[The Life of Captain Matthew Flinders by Ernest Scott]@TWC D-Link bookThe Life of Captain Matthew Flinders CHAPTER 5 6/18
Molyneux' remarkable map, circa 1590, dropped the vast imaginary continent, and displayed a small tongue of land in about the region where the real Australia is; suggesting that some voyager had been blown out of his course, had come upon a part of the western division of the continent, and had jotted down a memorandum of its appearance upon his chart.
It looks like a sincere attempt to tell a bit of the truth.
But speaking generally, the Terra Australis of the old cartographers was a gigantic antipodean imposture, a mere piece of map-makers' furniture, put in to fill up the gaping space at the south end of the globe. A few minutes devoted to the study of a map of the Indian Ocean, including the Cape of Good Hope and the west coast of Australia--especially one indicating the course of currents--will show how natural it was that Portuguese and Dutch ships engaged in the spice trade should occasionally have found themselves in proximity to the real Terra Australis.

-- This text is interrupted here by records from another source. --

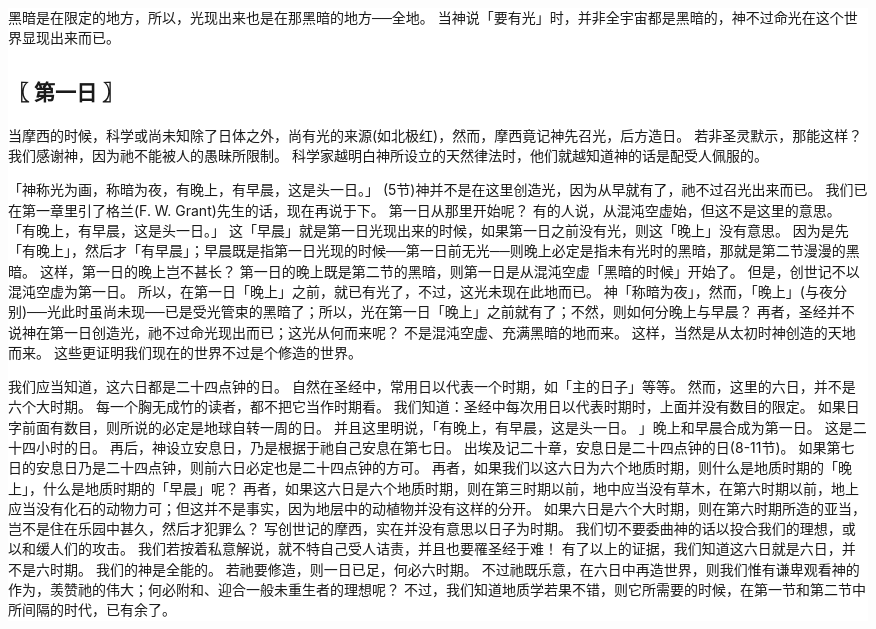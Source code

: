黑暗是在限定的地方，所以，光现出来也是在那黑暗的地方──全地。
当神说「要有光」时，并非全宇宙都是黑暗的，神不过命光在这个世界显现出来而已。

## 〖 第一日 〗

当摩西的时候，科学或尚未知除了日体之外，尚有光的来源(如北极红)，然而，摩西竟记神先召光，后方造日。
若非圣灵默示，那能这样？
我们感谢神，因为祂不能被人的愚昧所限制。
科学家越明白神所设立的天然律法时，他们就越知道神的话是配受人佩服的。

「神称光为画，称暗为夜，有晚上，有早晨，这是头一日。」
(5节)神并不是在这里创造光，因为从早就有了，祂不过召光出来而已。
我们已在第一章里引了格兰(F. W. Grant)先生的话，现在再说于下。
第一日从那里开始呢？
有的人说，从混沌空虚始，但这不是这里的意思。
「有晚上，有早晨，这是头一日。」
这「早晨」就是第一日光现出来的时候，如果第一日之前没有光，则这「晚上」没有意思。
因为是先「有晚上」，然后才「有早晨」；早晨既是指第一日光现的时候──第一日前无光──则晚上必定是指未有光时的黑暗，那就是第二节漫漫的黑暗。
这样，第一日的晚上岂不甚长？
第一日的晚上既是第二节的黑暗，则第一日是从混沌空虚「黑暗的时候」开始了。
但是，创世记不以混沌空虚为第一日。
所以，在第一日「晚上」之前，就已有光了，不过，这光未现在此地而已。
神「称暗为夜」，然而，「晚上」(与夜分别)──光此时虽尚未现──已是受光管束的黑暗了；所以，光在第一日「晚上」之前就有了；不然，则如何分晚上与早晨？
再者，圣经并不说神在第一日创造光，祂不过命光现出而已；这光从何而来呢？
不是混沌空虚、充满黑暗的地而来。
这样，当然是从太初时神创造的天地而来。
这些更证明我们现在的世界不过是个修造的世界。

我们应当知道，这六日都是二十四点钟的日。
自然在圣经中，常用日以代表一个时期，如「主的日子」等等。
然而，这里的六日，并不是六个大时期。
每一个胸无成竹的读者，都不把它当作时期看。
我们知道：圣经中每次用日以代表时期时，上面并没有数目的限定。
如果日字前面有数目，则所说的必定是地球自转一周的日。
并且这里明说，「有晚上，有早晨，这是头一日。
」晚上和早晨合成为第一日。
这是二十四小时的日。
再后，神设立安息日，乃是根据于祂自己安息在第七日。
出埃及记二十章，安息日是二十四点钟的日(8-11节)。
如果第七日的安息日乃是二十四点钟，则前六日必定也是二十四点钟的方可。
再者，如果我们以这六日为六个地质时期，则什么是地质时期的「晚上」，什么是地质时期的「早晨」呢？
再者，如果这六日是六个地质时期，则在第三时期以前，地中应当没有草木，在第六时期以前，地上应当没有化石的动物力可；但这并不是事实，因为地层中的动植物并没有这样的分开。
如果六日是六个大时期，则在第六时期所造的亚当，岂不是住在乐园中甚久，然后才犯罪么？
写创世记的摩西，实在并没有意思以日子为时期。
我们切不要委曲神的话以投合我们的理想，或以和缓人们的攻击。
我们若按着私意解说，就不特自己受人诘责，并且也要罹圣经于难！
有了以上的证据，我们知道这六日就是六日，并不是六时期。
我们的神是全能的。
若祂要修造，则一日已足，何必六时期。
不过祂既乐意，在六日中再造世界，则我们惟有谦卑观看神的作为，羡赞祂的伟大；何必附和、迎合一般未重生者的理想呢？
不过，我们知道地质学若果不错，则它所需要的时候，在第一节和第二节中所间隔的时代，已有余了。
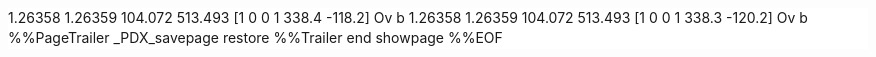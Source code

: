 1.26358 1.26359 104.072 513.493 [1 0 0 1 338.4 -118.2] Ov
b
1.26358 1.26359 104.072 513.493 [1 0 0 1 338.3 -120.2] Ov
b
%%PageTrailer
_PDX_savepage restore
%%Trailer
end
showpage
%%EOF
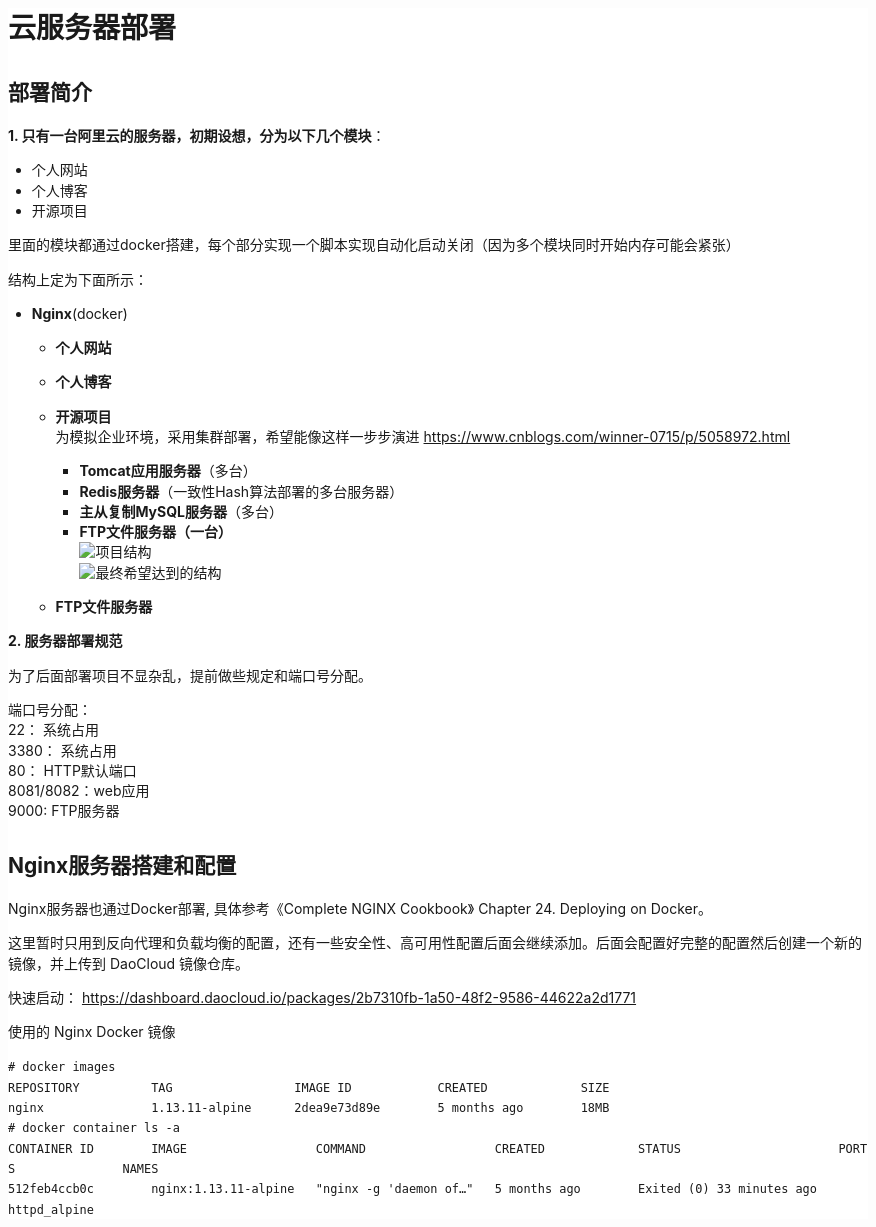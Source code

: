 # 云服务器部署

## 部署简介

**1. 只有一台阿里云的服务器，初期设想，分为以下几个模块**：

  + 个人网站
  + 个人博客
  + 开源项目

  里面的模块都通过docker搭建，每个部分实现一个脚本实现自动化启动关闭（因为多个模块同时开始内存可能会紧张）

  结构上定为下面所示：
  + **Nginx**(docker)
    - **个人网站**
    
    - **个人博客**
    
    - **开源项目**  
      为模拟企业环境，采用集群部署，希望能像这样一步步演进
https://www.cnblogs.com/winner-0715/p/5058972.html
        * **Tomcat应用服务器**（多台）   
        * **Redis服务器**（一致性Hash算法部署的多台服务器）  
        * **主从复制MySQL服务器**（多台）  
        * **FTP文件服务器（一台）**  
        ![项目结构](http://www.hollischuang.com/wp-content/uploads/2015/12/5.png)  
        ![最终希望达到的结构](http://www.hollischuang.com/wp-content/uploads/2015/12/10.png)

    - **FTP文件服务器**  
    
**2. 服务器部署规范**  

  为了后面部署项目不显杂乱，提前做些规定和端口号分配。

  端口号分配：   
  22：    系统占用  
  3380：  系统占用  
  80：    HTTP默认端口  
  8081/8082：web应用  
  9000: FTP服务器  

## Nginx服务器搭建和配置

Nginx服务器也通过Docker部署, 具体参考《Complete NGINX Cookbook》 Chapter 24. Deploying on Docker。

这里暂时只用到反向代理和负载均衡的配置，还有一些安全性、高可用性配置后面会继续添加。后面会配置好完整的配置然后创建一个新的镜像，并上传到 DaoCloud 镜像仓库。

快速启动： https://dashboard.daocloud.io/packages/2b7310fb-1a50-48f2-9586-44622a2d1771

使用的 Nginx Docker 镜像
```
# docker images
REPOSITORY          TAG                 IMAGE ID            CREATED             SIZE
nginx               1.13.11-alpine      2dea9e73d89e        5 months ago        18MB
# docker container ls -a
CONTAINER ID        IMAGE                  COMMAND                  CREATED             STATUS                      PORTS               NAMES
512feb4ccb0c        nginx:1.13.11-alpine   "nginx -g 'daemon of…"   5 months ago        Exited (0) 33 minutes ago                       httpd_alpine
```
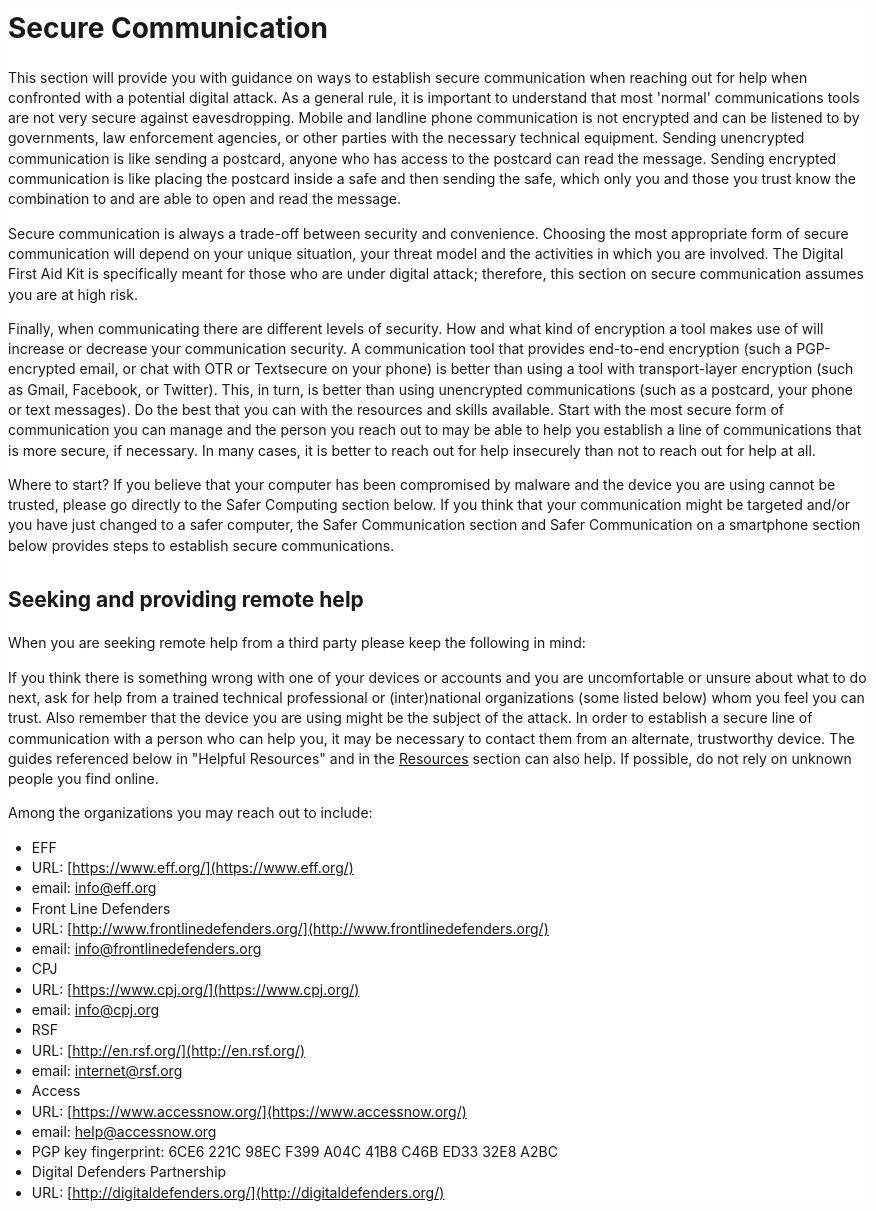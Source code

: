# Secure Communication

This section will provide you with guidance on ways to establish secure communication when reaching out for help when confronted with a potential digital attack. As a general rule, it is important to understand that most 'normal' communications tools are not very secure against eavesdropping. Mobile and landline phone communication is not encrypted and can be listened to by governments, law enforcement agencies, or other parties with the necessary technical equipment. Sending unencrypted communication is like sending a postcard, anyone who has access to the postcard can read the message. Sending encrypted communication is like placing the postcard inside a safe and then sending the safe, which only you and those you trust know the combination to and are able to open and read the message.

Secure communication is always a trade-off between security and convenience. Choosing the most appropriate form of secure communication will depend on your unique situation, your threat model and the activities in which you are involved. The Digital First Aid Kit is specifically meant for those who are under digital attack; therefore, this section on secure communication assumes you are at high risk.

Finally, when communicating there are different levels of security. How and what kind of encryption a tool makes use of will increase or decrease your communication security. A communication tool that provides end-to-end encryption (such a PGP-encrypted email, or chat with OTR or Textsecure on your phone) is better than using a tool with transport-layer encryption (such as Gmail, Facebook, or Twitter). This, in turn, is better than using unencrypted communications (such as a postcard, your phone or text messages). Do the best that you can with the resources and skills available. Start with the most secure form of communication you can manage and the person you reach out to may be able to help you establish a line of communications that is more secure, if necessary. In many cases, it is better to reach out for help insecurely than not to reach out for help at all.

Where to start? If you believe that your computer has been compromised by malware and the device you are using cannot be trusted, please go directly to the Safer Computing section below. If you think that your communication might be targeted and/or you have just changed to a safer computer, the Safer Communication section and Safer Communication on a smartphone section below provides steps to establish secure communications.

## Seeking and providing remote help

When you are seeking remote help from a third party please keep the following in mind:

If you think there is something wrong with one of your devices or accounts and you are uncomfortable or unsure about what to do next, ask for help from a trained technical professional or (inter)national organizations (some listed below) whom you feel you can trust. Also remember that the device you are using might be the subject of the attack. In order to establish a secure line of communication with a person who can help you, it may be necessary to contact them from an alternate, trustworthy device. The guides referenced below in "Helpful Resources" and in the [Resources](Resources.md) section can also help. If possible, do not rely on unknown people you find online.

Among the organizations you may reach out to include:

* EFF
 * URL: [https://www.eff.org/](https://www.eff.org/)
 * email: info@eff.org
* Front Line Defenders
 * URL: [http://www.frontlinedefenders.org/](http://www.frontlinedefenders.org/)
 * email: info@frontlinedefenders.org
* CPJ
 * URL: [https://www.cpj.org/](https://www.cpj.org/)
 * email: info@cpj.org
* RSF
 * URL: [http://en.rsf.org/](http://en.rsf.org/)
 * email: internet@rsf.org
* Access
 * URL: [https://www.accessnow.org/](https://www.accessnow.org/)
 * email: help@accessnow.org
 * PGP key fingerprint: 6CE6 221C 98EC F399 A04C 41B8 C46B ED33 32E8 A2BC
* Digital Defenders Partnership
 * URL: [http://digitaldefenders.org/](http://digitaldefenders.org/)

It will also explain more clearly than a page of type could do, why the western and north-western coasts were known so early, whilst the eastern and southern shores remained undelineated until James Cook and Matthew Flinders sailed along them. A change of the route pursued by the Dutch on their voyages to the East Indies had already conduced to an acquaintance with the Australian coast. Originally, after rounding the Cape, their ships had sailed north-east to Madagascar, and had thence struck across the Indian Ocean to Java, or to Ceylon.
As long as this course was followed, there was little prospect of sighting the great continent which lay about three thousand miles east of their habitual track.